Usually, all methods of Numpy not only work with np.arrays but also with array-like objects. These are python objects that provide a specific interface such that Numpy can implicitely obtain a Numpy array out of them. This is also what dataObject provides. Therefore you can pass every dataObject to a numpy function without a previous conversion to a numpy array.
On the other side, itom often supports numpy arrays without conversion to dataObject. This is for instance the case for the method
itom.plot().
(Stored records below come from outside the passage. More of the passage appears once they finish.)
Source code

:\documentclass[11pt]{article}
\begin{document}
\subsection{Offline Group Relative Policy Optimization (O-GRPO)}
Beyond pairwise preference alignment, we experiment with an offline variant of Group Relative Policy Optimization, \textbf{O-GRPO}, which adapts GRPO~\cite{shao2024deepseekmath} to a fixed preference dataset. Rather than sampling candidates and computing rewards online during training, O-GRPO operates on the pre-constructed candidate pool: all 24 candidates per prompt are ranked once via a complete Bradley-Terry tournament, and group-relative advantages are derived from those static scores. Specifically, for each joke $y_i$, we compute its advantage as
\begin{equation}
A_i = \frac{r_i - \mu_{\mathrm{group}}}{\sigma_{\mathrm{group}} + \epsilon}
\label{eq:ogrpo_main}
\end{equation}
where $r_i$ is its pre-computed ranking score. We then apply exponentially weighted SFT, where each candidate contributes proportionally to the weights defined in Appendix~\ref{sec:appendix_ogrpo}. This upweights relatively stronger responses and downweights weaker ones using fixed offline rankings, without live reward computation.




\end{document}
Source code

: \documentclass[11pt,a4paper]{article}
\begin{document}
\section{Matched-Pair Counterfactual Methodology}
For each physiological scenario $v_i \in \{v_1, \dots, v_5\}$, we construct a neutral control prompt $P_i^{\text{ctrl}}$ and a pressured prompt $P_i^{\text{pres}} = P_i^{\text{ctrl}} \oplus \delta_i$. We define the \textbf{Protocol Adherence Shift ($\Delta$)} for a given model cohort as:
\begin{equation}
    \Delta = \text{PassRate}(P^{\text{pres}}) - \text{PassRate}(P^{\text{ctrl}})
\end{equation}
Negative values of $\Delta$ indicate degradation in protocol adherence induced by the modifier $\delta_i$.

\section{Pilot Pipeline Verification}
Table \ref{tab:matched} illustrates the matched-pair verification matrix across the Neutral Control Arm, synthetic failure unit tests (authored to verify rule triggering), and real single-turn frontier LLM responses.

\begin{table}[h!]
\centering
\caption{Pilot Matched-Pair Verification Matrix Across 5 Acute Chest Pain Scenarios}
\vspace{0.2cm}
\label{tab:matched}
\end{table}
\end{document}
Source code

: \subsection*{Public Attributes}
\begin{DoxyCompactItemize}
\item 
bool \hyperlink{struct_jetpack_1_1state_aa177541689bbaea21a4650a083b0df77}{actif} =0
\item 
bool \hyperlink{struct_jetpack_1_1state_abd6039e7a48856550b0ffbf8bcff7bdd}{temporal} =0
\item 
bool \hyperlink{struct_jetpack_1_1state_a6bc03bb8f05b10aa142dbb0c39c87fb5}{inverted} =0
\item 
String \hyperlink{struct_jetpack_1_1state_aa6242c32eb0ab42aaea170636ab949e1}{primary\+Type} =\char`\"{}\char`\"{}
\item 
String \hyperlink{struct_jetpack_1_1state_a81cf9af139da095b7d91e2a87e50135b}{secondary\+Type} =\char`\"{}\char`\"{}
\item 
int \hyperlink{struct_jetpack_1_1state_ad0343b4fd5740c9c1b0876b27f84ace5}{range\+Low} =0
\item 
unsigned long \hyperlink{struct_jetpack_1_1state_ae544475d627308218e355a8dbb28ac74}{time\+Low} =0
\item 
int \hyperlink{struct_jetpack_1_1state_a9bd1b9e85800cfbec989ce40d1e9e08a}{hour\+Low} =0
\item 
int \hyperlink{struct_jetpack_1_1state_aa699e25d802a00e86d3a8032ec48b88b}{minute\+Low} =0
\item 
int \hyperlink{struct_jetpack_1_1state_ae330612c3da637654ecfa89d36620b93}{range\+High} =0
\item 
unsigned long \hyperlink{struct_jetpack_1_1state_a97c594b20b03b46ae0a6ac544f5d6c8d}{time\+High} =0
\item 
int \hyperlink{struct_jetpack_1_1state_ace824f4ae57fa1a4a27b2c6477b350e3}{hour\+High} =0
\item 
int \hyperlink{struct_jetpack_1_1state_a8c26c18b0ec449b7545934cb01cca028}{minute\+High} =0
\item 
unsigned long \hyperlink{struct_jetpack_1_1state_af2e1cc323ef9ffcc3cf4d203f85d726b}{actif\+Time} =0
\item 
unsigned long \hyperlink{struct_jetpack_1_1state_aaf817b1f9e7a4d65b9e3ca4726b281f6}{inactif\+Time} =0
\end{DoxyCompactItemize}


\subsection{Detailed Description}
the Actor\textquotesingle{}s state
Only, when passing arrays
to algorithm or hardware plugins (classes
filter()), usually numpy.arrays have to be converted to
import numpy a np import itom a = np.array([[1,2,3],[4,5,6]]) itom.plot(a) #works itom.filter("minValue", a) #raises an error itom.filter("minValue", itom.dataObject(a)) #works
8.2.10. Main operations on numpy.arrays and itom.dataObjects¶
The following list in an extract of the itom cheatsheet (http://itom.bitbucket.io/media.html) and shows major operations on numpy.arrays and itom.dataObjects:
|np.array (import numpy as np)||itom.dataObject (import itom)|
|arr=np.ndarray([2,3],’uint8’)||dObj = dataObject([2,3],’uint8’)||create a randomly filled 2x3 array with type uint8|
|arr=np.array([[1,2,3],[4,5,6]])||dObj =dataObject([2,3],data=(1,2,3,4,5,6))||create the 2x3 array [1,2,3 ; 4,5,6]|
|arr=np.array(dObj, copy = False)||dObj =dataObject(arr)||convert np.array <-> dataObject (shallow copy if possible)|
|arr.ndim||dObj.ndim||Returns number of dimensions (here: 2)|
|arr.shape||dObj.shape||Returns size tuple (here: [2,3])|
|arr.shape||dObj.shape||Returns size of first dimensions (here: y-axis)|
|c=arr[0,1]; arr[0,1]=7||dObj[0,1]; b[0,1]=7||Gets or sets the element in the 1st row, 2nd col|
|c=arr[:,1:3] or||c=dObj[:,1:3] or||Returns shallow copy of array containing the 2nd and 3rd columns|
|c=arr[0:2,1:3]||c= dObj [0:2,1:3]|
|arr[:,:]=7||dObj[:,:]=7||sets all values of array to value 7|
|arr.transpose() (shallow copy)||dObj.trans() (deep copy)||transpose of array|
|np.dot(arr1,arr2)||dObj1 * dObj2 (float only)||matrix multiplication|
|arr1 * arr2||dObj1.mul(dObj2)||element-wise multiply|
|arr1 / arr2||dObj1.div(dObj2)||element-wise divide|
|arr1 +,- arr2||dObj1 +,- dObj2||sum/difference of elements|
|arr1 +,- scalar||dObj1 +,- scalar||adds/subtracts scalar from every element in array|
|arr1 &,| arr2||dObj1 &,| dObj2||element-wise, bitwise AND/OR operator|
|arr2 = arr1||dObj2 = dObj1||referencing (both still point to the same array)|
|arr2 = arr1.copy()||dObj2 = dObj1.copy()||deep copy (entire data is copied)|
|arr2 = arr1.astype(newtype)||dObj2 = dObj1.astype(‘newtypestring’)||type conversion|
|arr = np.zeros([3,4],’float32’)||dObj = dataObject.zeros([3,4], ‘float32’)||3x4 array filled with zeros of type float32|
|arr = np.ones([3,4],’float32’)||dObj = dataObject.ones([3,4], ‘float32’)||3x4 array filled with ones of type float32|
|arr = np.eye(3,dtype=’float32’)||dObj = dataObject.eye(3, ‘float32’)||3x3 identity matrix (type: float32)|
|arr2 = arr1.squeeze()||dObj2 = dObj1.squeeze()||converts array to an array where dims of size 1 are eliminated (deep copy if necessary)|
|np.linspace(1,3,4)||4 equally spaced samples between 1 and 3, inclusive|
|[x,y] = np.meshgrid(0:2,1:5)||two 2D arrays: one of x values, the other of y values|
|np.linalg.inv(a)||inverse of square matrix a|
|x=np.linalg.solve(a,b)||solution of ax=b (using pseudo inverse)|
|[U,S,V] = np.linalg.svd(a)||singular value decomposition of a (V is transposed!)|
|np.fft.fft2(a), np.fft.ifft2(a)||filter available (Inverse) 2D fourier transform of a|
|a[a>0]=5||a[a>0] = 5||sets all elements > 0 of a to 5|
|a[np.isnan(a)]=0||a[np.isnan(a)]=5||sets all NaN values of a to 5|
|arr2 = arr1.reshape([3,2])||dObj2 = dObj1.reshape([3,2])||reshapes arr1 to new size (equal number of items)|
For a detailed methods-summery of the dataObject see itom Script Reference.